[Records drawn from a dataset]
____
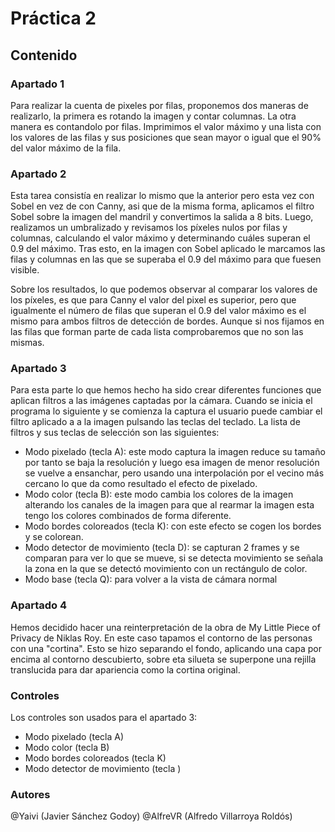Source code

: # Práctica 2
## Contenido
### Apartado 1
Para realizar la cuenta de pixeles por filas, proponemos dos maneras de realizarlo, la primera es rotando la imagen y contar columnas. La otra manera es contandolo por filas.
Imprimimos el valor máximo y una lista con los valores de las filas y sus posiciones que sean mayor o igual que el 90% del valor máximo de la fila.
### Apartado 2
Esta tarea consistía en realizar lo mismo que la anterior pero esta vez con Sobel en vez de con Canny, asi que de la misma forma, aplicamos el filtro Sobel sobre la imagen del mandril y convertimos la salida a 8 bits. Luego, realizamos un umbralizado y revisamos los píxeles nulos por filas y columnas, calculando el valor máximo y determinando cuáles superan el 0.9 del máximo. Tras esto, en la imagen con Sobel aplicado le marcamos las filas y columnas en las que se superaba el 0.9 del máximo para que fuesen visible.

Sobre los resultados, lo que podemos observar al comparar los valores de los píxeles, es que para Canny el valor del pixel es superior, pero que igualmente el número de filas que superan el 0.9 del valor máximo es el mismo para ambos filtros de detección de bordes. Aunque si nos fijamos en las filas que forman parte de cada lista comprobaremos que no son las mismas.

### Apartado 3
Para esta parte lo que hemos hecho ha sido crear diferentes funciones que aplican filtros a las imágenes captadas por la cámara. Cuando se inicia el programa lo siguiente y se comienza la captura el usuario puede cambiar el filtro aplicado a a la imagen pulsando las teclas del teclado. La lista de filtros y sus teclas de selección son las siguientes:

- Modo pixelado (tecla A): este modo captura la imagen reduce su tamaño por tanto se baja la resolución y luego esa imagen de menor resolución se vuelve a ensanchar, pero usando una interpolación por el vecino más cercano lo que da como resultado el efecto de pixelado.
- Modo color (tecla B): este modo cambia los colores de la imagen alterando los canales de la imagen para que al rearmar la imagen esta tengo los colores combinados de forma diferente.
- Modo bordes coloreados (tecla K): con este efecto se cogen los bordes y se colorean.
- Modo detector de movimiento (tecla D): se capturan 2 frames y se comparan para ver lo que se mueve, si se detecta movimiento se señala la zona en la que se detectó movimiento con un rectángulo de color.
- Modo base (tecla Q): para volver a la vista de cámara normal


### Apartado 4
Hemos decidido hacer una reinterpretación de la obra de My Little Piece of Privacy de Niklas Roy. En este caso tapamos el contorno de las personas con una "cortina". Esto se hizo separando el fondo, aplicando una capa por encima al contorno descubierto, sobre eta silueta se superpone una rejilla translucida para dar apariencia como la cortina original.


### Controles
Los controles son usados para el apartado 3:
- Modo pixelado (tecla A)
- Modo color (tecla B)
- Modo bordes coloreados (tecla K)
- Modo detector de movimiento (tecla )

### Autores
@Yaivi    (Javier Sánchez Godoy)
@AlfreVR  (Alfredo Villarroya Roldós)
____
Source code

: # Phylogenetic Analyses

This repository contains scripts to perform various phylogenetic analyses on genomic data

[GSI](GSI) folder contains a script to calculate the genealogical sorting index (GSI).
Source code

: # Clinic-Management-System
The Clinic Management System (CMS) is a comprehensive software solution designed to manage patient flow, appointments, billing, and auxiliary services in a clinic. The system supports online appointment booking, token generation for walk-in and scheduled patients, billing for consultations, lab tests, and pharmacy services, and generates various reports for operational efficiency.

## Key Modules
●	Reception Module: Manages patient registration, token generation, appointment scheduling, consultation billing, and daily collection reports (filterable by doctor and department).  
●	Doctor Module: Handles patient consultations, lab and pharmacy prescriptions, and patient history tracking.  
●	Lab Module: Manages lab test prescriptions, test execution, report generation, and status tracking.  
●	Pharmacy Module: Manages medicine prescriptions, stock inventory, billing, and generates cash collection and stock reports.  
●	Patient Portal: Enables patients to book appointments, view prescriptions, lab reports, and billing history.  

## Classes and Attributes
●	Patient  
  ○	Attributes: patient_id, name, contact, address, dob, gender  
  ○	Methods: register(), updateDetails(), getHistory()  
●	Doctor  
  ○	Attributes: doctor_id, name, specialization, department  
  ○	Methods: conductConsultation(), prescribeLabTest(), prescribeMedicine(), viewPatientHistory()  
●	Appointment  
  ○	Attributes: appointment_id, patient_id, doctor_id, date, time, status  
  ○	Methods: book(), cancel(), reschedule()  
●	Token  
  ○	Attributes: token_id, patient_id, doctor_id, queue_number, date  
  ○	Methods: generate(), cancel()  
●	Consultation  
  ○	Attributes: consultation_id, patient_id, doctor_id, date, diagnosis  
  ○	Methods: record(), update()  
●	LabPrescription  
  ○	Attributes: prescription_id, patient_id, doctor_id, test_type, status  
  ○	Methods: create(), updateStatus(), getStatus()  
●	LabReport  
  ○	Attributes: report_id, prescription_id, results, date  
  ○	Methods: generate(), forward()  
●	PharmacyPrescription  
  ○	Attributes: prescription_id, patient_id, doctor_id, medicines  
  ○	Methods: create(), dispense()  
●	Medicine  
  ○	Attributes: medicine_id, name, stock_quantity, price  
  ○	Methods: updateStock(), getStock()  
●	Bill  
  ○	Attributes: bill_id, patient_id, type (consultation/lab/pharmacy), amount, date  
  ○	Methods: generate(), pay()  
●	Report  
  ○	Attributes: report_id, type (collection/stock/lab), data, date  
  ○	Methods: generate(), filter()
____
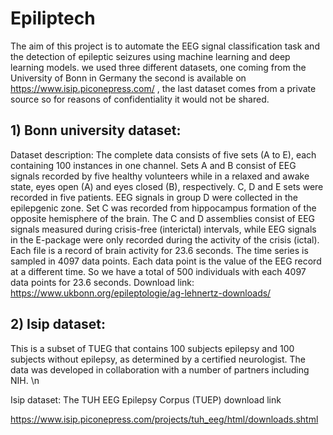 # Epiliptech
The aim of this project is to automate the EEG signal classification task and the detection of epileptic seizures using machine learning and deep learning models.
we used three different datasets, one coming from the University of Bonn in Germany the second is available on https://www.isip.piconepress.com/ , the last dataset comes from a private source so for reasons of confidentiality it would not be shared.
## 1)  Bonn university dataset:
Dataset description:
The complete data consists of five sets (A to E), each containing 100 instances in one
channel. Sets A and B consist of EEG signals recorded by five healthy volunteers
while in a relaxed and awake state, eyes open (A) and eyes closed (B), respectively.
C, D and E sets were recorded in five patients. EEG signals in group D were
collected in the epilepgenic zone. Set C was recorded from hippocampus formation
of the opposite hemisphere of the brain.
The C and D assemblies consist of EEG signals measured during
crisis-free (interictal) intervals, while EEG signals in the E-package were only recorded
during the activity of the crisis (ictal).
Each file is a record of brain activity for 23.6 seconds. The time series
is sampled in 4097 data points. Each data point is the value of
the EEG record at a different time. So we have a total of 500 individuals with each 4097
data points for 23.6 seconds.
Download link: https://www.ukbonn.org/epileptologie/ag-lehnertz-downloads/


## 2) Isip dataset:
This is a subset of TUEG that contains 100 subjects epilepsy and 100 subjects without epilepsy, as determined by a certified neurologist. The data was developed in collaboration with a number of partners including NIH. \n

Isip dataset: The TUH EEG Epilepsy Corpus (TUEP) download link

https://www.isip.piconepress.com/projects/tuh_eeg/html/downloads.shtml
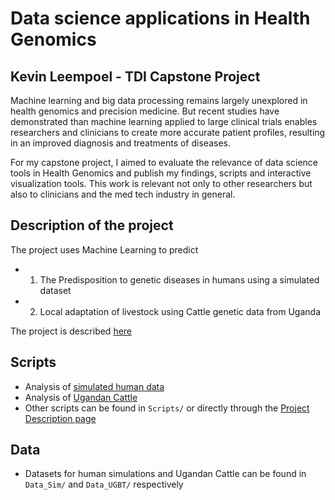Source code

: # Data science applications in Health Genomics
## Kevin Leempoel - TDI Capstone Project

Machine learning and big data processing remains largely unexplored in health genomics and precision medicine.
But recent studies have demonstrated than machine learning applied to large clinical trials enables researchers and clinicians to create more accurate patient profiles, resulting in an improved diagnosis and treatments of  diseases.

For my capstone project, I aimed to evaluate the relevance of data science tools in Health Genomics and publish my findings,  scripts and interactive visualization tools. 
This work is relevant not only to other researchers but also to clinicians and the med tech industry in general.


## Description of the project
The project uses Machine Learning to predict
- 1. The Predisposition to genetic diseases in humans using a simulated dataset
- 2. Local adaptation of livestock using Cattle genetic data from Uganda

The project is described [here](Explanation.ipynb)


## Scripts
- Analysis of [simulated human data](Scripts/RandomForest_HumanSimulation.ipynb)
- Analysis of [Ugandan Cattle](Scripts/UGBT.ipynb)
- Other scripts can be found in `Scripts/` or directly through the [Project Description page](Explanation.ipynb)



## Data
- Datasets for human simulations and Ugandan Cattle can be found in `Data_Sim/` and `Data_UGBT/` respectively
____
▶ [What you will do] From the records above, copy only the lines starting with the line that holds "- Modo base" and going on through the line that holds "(Alfredo Villarroya Roldós)", exactly as written.

▶ [Task result]
- Modo base (tecla Q): para volver a la vista de cámara normal


### Apartado 4
Hemos decidido hacer una reinterpretación de la obra de My Little Piece of Privacy de Niklas Roy. En este caso tapamos el contorno de las personas con una "cortina". Esto se hizo separando el fondo, aplicando una capa por encima al contorno descubierto, sobre eta silueta se superpone una rejilla translucida para dar apariencia como la cortina original.


### Controles
Los controles son usados para el apartado 3:
- Modo pixelado (tecla A)
- Modo color (tecla B)
- Modo bordes coloreados (tecla K)
- Modo detector de movimiento (tecla )

### Autores
@Yaivi    (Javier Sánchez Godoy)
@AlfreVR  (Alfredo Villarroya Roldós)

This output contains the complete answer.